(Beginning of Task input)
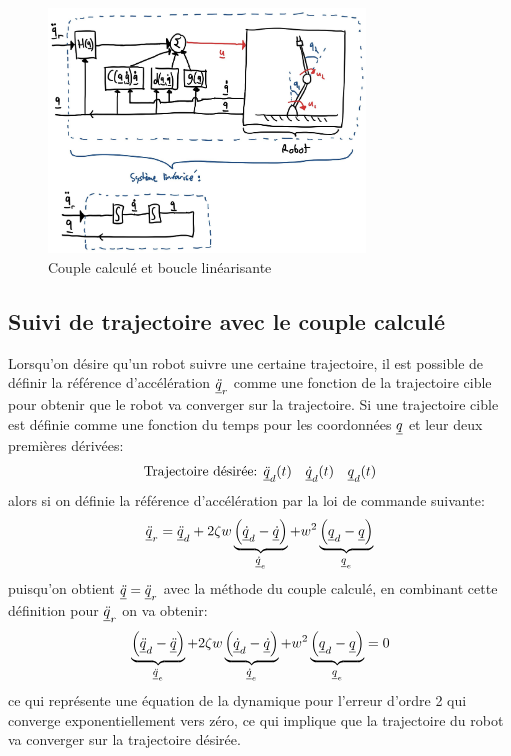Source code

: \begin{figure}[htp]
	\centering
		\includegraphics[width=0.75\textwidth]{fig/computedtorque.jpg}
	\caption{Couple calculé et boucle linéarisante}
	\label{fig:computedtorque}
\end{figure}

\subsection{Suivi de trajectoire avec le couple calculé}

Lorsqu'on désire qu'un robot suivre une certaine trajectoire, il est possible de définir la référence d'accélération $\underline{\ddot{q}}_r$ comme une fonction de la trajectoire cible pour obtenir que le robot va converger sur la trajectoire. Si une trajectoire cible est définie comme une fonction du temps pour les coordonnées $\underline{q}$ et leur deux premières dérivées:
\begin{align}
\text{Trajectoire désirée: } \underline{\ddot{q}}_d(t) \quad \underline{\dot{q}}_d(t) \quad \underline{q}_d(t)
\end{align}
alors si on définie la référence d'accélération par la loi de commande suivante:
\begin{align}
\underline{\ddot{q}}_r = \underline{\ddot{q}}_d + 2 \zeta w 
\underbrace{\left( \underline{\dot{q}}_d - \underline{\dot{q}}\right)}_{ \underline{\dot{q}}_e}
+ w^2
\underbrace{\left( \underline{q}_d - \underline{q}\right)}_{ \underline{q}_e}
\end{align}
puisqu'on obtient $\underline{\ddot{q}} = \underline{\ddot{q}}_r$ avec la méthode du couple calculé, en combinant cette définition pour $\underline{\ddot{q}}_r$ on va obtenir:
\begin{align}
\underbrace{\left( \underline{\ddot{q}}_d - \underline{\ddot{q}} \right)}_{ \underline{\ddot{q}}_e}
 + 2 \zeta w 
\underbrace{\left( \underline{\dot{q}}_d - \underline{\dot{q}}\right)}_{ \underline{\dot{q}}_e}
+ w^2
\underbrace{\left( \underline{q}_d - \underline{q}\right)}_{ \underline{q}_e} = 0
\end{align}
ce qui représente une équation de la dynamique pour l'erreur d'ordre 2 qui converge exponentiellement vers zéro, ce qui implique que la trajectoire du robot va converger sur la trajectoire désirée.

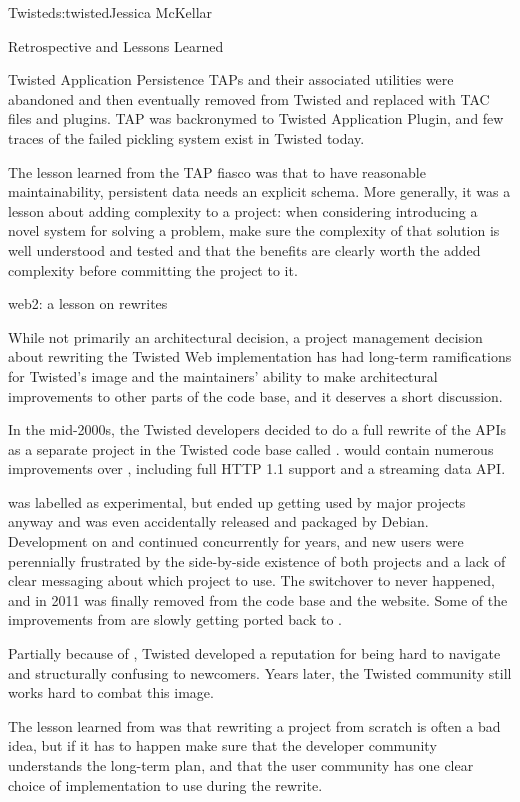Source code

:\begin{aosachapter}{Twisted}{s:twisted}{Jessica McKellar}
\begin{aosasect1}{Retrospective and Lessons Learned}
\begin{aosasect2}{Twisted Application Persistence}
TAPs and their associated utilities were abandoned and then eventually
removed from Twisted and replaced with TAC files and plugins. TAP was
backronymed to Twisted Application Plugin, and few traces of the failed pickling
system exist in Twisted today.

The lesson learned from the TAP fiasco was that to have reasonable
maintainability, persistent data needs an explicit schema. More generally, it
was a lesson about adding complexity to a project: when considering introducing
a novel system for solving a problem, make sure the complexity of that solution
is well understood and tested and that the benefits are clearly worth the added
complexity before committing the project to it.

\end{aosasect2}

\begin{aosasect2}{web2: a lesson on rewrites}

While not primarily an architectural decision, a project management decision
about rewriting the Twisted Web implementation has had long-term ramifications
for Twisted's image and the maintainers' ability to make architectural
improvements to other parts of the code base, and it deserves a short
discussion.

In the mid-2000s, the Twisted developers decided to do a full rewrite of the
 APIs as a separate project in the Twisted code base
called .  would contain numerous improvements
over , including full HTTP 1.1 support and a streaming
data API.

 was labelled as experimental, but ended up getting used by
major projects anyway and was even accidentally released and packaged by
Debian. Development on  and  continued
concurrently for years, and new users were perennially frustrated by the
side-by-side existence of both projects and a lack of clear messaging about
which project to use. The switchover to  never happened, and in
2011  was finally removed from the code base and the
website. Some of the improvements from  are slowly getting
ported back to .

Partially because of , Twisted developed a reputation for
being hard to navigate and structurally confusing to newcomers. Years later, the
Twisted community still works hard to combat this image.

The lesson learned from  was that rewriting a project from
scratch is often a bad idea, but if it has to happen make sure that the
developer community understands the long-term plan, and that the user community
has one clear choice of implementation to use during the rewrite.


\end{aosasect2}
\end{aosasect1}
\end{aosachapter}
(End of Task input)
# Task description
Pictures stay out. Everything else in the listing gets printed exactly.

# Finished task
Source code

: \begin{figure}[htp]
	\centering
		\includegraphics[width=0.75\textwidth]{fig/computedtorque.jpg}
	\caption{Couple calculé et boucle linéarisante}
	\label{fig:computedtorque}
\end{figure}

\subsection{Suivi de trajectoire avec le couple calculé}

Lorsqu'on désire qu'un robot suivre une certaine trajectoire, il est possible de définir la référence d'accélération $\underline{\ddot{q}}_r$ comme une fonction de la trajectoire cible pour obtenir que le robot va converger sur la trajectoire. Si une trajectoire cible est définie comme une fonction du temps pour les coordonnées $\underline{q}$ et leur deux premières dérivées:
\begin{align}
\text{Trajectoire désirée: } \underline{\ddot{q}}_d(t) \quad \underline{\dot{q}}_d(t) \quad \underline{q}_d(t)
\end{align}
alors si on définie la référence d'accélération par la loi de commande suivante:
\begin{align}
\underline{\ddot{q}}_r = \underline{\ddot{q}}_d + 2 \zeta w 
\underbrace{\left( \underline{\dot{q}}_d - \underline{\dot{q}}\right)}_{ \underline{\dot{q}}_e}
+ w^2
\underbrace{\left( \underline{q}_d - \underline{q}\right)}_{ \underline{q}_e}
\end{align}
puisqu'on obtient $\underline{\ddot{q}} = \underline{\ddot{q}}_r$ avec la méthode du couple calculé, en combinant cette définition pour $\underline{\ddot{q}}_r$ on va obtenir:
\begin{align}
\underbrace{\left( \underline{\ddot{q}}_d - \underline{\ddot{q}} \right)}_{ \underline{\ddot{q}}_e}
 + 2 \zeta w 
\underbrace{\left( \underline{\dot{q}}_d - \underline{\dot{q}}\right)}_{ \underline{\dot{q}}_e}
+ w^2
\underbrace{\left( \underline{q}_d - \underline{q}\right)}_{ \underline{q}_e} = 0
\end{align}
ce qui représente une équation de la dynamique pour l'erreur d'ordre 2 qui converge exponentiellement vers zéro, ce qui implique que la trajectoire du robot va converger sur la trajectoire désirée.

Source code

:\begin{aosachapter}{Twisted}{s:twisted}{Jessica McKellar}
\begin{aosasect1}{Retrospective and Lessons Learned}
\begin{aosasect2}{Twisted Application Persistence}
TAPs and their associated utilities were abandoned and then eventually
removed from Twisted and replaced with TAC files and plugins. TAP was
backronymed to Twisted Application Plugin, and few traces of the failed pickling
system exist in Twisted today.

The lesson learned from the TAP fiasco was that to have reasonable
maintainability, persistent data needs an explicit schema. More generally, it
was a lesson about adding complexity to a project: when considering introducing
a novel system for solving a problem, make sure the complexity of that solution
is well understood and tested and that the benefits are clearly worth the added
complexity before committing the project to it.

\end{aosasect2}

\begin{aosasect2}{web2: a lesson on rewrites}

While not primarily an architectural decision, a project management decision
about rewriting the Twisted Web implementation has had long-term ramifications
for Twisted's image and the maintainers' ability to make architectural
improvements to other parts of the code base, and it deserves a short
discussion.

In the mid-2000s, the Twisted developers decided to do a full rewrite of the
 APIs as a separate project in the Twisted code base
called .  would contain numerous improvements
over , including full HTTP 1.1 support and a streaming
data API.

 was labelled as experimental, but ended up getting used by
major projects anyway and was even accidentally released and packaged by
Debian. Development on  and  continued
concurrently for years, and new users were perennially frustrated by the
side-by-side existence of both projects and a lack of clear messaging about
which project to use. The switchover to  never happened, and in
2011  was finally removed from the code base and the
website. Some of the improvements from  are slowly getting
ported back to .

Partially because of , Twisted developed a reputation for
being hard to navigate and structurally confusing to newcomers. Years later, the
Twisted community still works hard to combat this image.

The lesson learned from  was that rewriting a project from
scratch is often a bad idea, but if it has to happen make sure that the
developer community understands the long-term plan, and that the user community
has one clear choice of implementation to use during the rewrite.


\end{aosasect2}
\end{aosasect1}
\end{aosachapter}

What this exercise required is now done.